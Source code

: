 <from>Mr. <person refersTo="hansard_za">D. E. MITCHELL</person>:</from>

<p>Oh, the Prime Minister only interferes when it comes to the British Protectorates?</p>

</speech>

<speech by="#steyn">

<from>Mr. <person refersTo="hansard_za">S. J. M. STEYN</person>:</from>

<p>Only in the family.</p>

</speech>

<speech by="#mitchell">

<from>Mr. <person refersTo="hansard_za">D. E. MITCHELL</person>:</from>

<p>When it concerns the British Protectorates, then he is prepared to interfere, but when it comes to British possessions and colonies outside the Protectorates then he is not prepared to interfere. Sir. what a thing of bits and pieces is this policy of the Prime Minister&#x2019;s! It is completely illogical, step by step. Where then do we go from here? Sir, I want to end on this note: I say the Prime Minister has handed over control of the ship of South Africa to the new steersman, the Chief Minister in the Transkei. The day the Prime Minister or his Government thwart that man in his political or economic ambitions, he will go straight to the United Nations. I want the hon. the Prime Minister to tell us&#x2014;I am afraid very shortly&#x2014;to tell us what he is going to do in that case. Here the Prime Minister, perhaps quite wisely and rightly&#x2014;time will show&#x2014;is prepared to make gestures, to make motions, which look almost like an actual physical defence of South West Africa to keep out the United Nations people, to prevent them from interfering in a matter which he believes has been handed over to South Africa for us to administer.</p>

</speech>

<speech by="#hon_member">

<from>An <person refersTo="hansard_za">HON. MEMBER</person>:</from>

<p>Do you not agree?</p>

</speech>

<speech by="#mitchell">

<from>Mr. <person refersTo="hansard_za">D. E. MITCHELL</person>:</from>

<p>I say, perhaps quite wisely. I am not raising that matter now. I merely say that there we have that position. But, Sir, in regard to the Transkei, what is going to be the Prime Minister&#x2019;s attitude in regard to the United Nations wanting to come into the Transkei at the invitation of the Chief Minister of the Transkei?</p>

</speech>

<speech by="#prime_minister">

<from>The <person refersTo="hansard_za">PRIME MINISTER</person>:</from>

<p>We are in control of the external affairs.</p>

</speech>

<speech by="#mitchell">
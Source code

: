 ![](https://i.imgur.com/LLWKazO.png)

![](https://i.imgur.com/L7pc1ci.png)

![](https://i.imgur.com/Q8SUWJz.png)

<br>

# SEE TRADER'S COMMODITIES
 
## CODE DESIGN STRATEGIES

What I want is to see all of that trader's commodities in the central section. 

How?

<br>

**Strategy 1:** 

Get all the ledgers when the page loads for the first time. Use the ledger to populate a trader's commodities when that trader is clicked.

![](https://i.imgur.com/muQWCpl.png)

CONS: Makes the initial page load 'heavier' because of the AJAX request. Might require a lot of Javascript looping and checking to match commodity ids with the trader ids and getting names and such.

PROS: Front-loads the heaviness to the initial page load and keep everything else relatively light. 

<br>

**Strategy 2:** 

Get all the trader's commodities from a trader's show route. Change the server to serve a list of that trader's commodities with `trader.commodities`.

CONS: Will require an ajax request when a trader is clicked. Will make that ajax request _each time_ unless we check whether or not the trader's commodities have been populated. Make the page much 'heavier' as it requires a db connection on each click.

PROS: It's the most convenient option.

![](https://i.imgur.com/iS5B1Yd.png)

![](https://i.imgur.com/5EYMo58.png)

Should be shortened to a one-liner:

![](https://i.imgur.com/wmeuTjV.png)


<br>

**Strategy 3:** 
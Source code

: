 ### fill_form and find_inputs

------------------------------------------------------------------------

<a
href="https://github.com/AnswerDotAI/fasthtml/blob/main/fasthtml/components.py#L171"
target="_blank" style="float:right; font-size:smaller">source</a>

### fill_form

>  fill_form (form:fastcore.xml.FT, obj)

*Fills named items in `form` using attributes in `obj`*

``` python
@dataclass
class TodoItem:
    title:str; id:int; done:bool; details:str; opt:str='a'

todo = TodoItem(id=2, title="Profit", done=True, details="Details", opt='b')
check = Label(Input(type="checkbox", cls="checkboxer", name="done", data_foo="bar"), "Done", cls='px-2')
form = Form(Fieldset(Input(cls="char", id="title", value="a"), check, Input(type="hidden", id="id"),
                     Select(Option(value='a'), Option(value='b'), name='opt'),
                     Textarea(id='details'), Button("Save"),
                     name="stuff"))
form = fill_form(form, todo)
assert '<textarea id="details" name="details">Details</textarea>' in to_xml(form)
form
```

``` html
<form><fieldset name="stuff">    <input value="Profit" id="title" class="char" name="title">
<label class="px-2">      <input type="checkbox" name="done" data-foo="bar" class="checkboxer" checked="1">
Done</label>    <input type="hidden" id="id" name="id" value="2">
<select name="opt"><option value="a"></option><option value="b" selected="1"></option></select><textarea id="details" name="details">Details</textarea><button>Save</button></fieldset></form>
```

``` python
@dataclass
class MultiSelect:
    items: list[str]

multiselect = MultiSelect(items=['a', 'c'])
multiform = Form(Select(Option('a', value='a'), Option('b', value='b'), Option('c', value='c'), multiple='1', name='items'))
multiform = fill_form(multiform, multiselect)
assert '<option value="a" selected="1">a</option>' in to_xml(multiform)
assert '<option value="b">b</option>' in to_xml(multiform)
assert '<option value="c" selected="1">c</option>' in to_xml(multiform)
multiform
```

-=-=-

*Task to complete*: The material above must be output in full. Keep every word as it is.

*Written solution*:
Source code

: <from>Mr. <person refersTo="hansard_za">D. E. MITCHELL</person>:</from>

<p>Oh, the Prime Minister only interferes when it comes to the British Protectorates?</p>

</speech>

<speech by="#steyn">

<from>Mr. <person refersTo="hansard_za">S. J. M. STEYN</person>:</from>

<p>Only in the family.</p>

</speech>

<speech by="#mitchell">

<from>Mr. <person refersTo="hansard_za">D. E. MITCHELL</person>:</from>

<p>When it concerns the British Protectorates, then he is prepared to interfere, but when it comes to British possessions and colonies outside the Protectorates then he is not prepared to interfere. Sir. what a thing of bits and pieces is this policy of the Prime Minister&#x2019;s! It is completely illogical, step by step. Where then do we go from here? Sir, I want to end on this note: I say the Prime Minister has handed over control of the ship of South Africa to the new steersman, the Chief Minister in the Transkei. The day the Prime Minister or his Government thwart that man in his political or economic ambitions, he will go straight to the United Nations. I want the hon. the Prime Minister to tell us&#x2014;I am afraid very shortly&#x2014;to tell us what he is going to do in that case. Here the Prime Minister, perhaps quite wisely and rightly&#x2014;time will show&#x2014;is prepared to make gestures, to make motions, which look almost like an actual physical defence of South West Africa to keep out the United Nations people, to prevent them from interfering in a matter which he believes has been handed over to South Africa for us to administer.</p>

</speech>

<speech by="#hon_member">

<from>An <person refersTo="hansard_za">HON. MEMBER</person>:</from>

<p>Do you not agree?</p>

</speech>

<speech by="#mitchell">

<from>Mr. <person refersTo="hansard_za">D. E. MITCHELL</person>:</from>

<p>I say, perhaps quite wisely. I am not raising that matter now. I merely say that there we have that position. But, Sir, in regard to the Transkei, what is going to be the Prime Minister&#x2019;s attitude in regard to the United Nations wanting to come into the Transkei at the invitation of the Chief Minister of the Transkei?</p>

</speech>

<speech by="#prime_minister">

<from>The <person refersTo="hansard_za">PRIME MINISTER</person>:</from>

<p>We are in control of the external affairs.</p>

</speech>

<speech by="#mitchell">
Source code

: ![](https://i.imgur.com/LLWKazO.png)

![](https://i.imgur.com/L7pc1ci.png)

![](https://i.imgur.com/Q8SUWJz.png)

<br>

# SEE TRADER'S COMMODITIES
 
## CODE DESIGN STRATEGIES

What I want is to see all of that trader's commodities in the central section. 

How?

<br>

**Strategy 1:** 

Get all the ledgers when the page loads for the first time. Use the ledger to populate a trader's commodities when that trader is clicked.

![](https://i.imgur.com/muQWCpl.png)

CONS: Makes the initial page load 'heavier' because of the AJAX request. Might require a lot of Javascript looping and checking to match commodity ids with the trader ids and getting names and such.

PROS: Front-loads the heaviness to the initial page load and keep everything else relatively light. 

<br>

**Strategy 2:** 

Get all the trader's commodities from a trader's show route. Change the server to serve a list of that trader's commodities with `trader.commodities`.

CONS: Will require an ajax request when a trader is clicked. Will make that ajax request _each time_ unless we check whether or not the trader's commodities have been populated. Make the page much 'heavier' as it requires a db connection on each click.

PROS: It's the most convenient option.

![](https://i.imgur.com/iS5B1Yd.png)

![](https://i.imgur.com/5EYMo58.png)

Should be shortened to a one-liner:

![](https://i.imgur.com/wmeuTjV.png)


<br>

**Strategy 3:** 
Source code

: ### fill_form and find_inputs

------------------------------------------------------------------------

<a
href="https://github.com/AnswerDotAI/fasthtml/blob/main/fasthtml/components.py#L171"
target="_blank" style="float:right; font-size:smaller">source</a>

### fill_form

>  fill_form (form:fastcore.xml.FT, obj)

*Fills named items in `form` using attributes in `obj`*

``` python
@dataclass
class TodoItem:
    title:str; id:int; done:bool; details:str; opt:str='a'

todo = TodoItem(id=2, title="Profit", done=True, details="Details", opt='b')
check = Label(Input(type="checkbox", cls="checkboxer", name="done", data_foo="bar"), "Done", cls='px-2')
form = Form(Fieldset(Input(cls="char", id="title", value="a"), check, Input(type="hidden", id="id"),
                     Select(Option(value='a'), Option(value='b'), name='opt'),
                     Textarea(id='details'), Button("Save"),
                     name="stuff"))
form = fill_form(form, todo)
assert '<textarea id="details" name="details">Details</textarea>' in to_xml(form)
form
```

``` html
<form><fieldset name="stuff">    <input value="Profit" id="title" class="char" name="title">
<label class="px-2">      <input type="checkbox" name="done" data-foo="bar" class="checkboxer" checked="1">
Done</label>    <input type="hidden" id="id" name="id" value="2">
<select name="opt"><option value="a"></option><option value="b" selected="1"></option></select><textarea id="details" name="details">Details</textarea><button>Save</button></fieldset></form>
```

``` python
@dataclass
class MultiSelect:
    items: list[str]

multiselect = MultiSelect(items=['a', 'c'])
multiform = Form(Select(Option('a', value='a'), Option('b', value='b'), Option('c', value='c'), multiple='1', name='items'))
multiform = fill_form(multiform, multiselect)
assert '<option value="a" selected="1">a</option>' in to_xml(multiform)
assert '<option value="b">b</option>' in to_xml(multiform)
assert '<option value="c" selected="1">c</option>' in to_xml(multiform)
multiform
```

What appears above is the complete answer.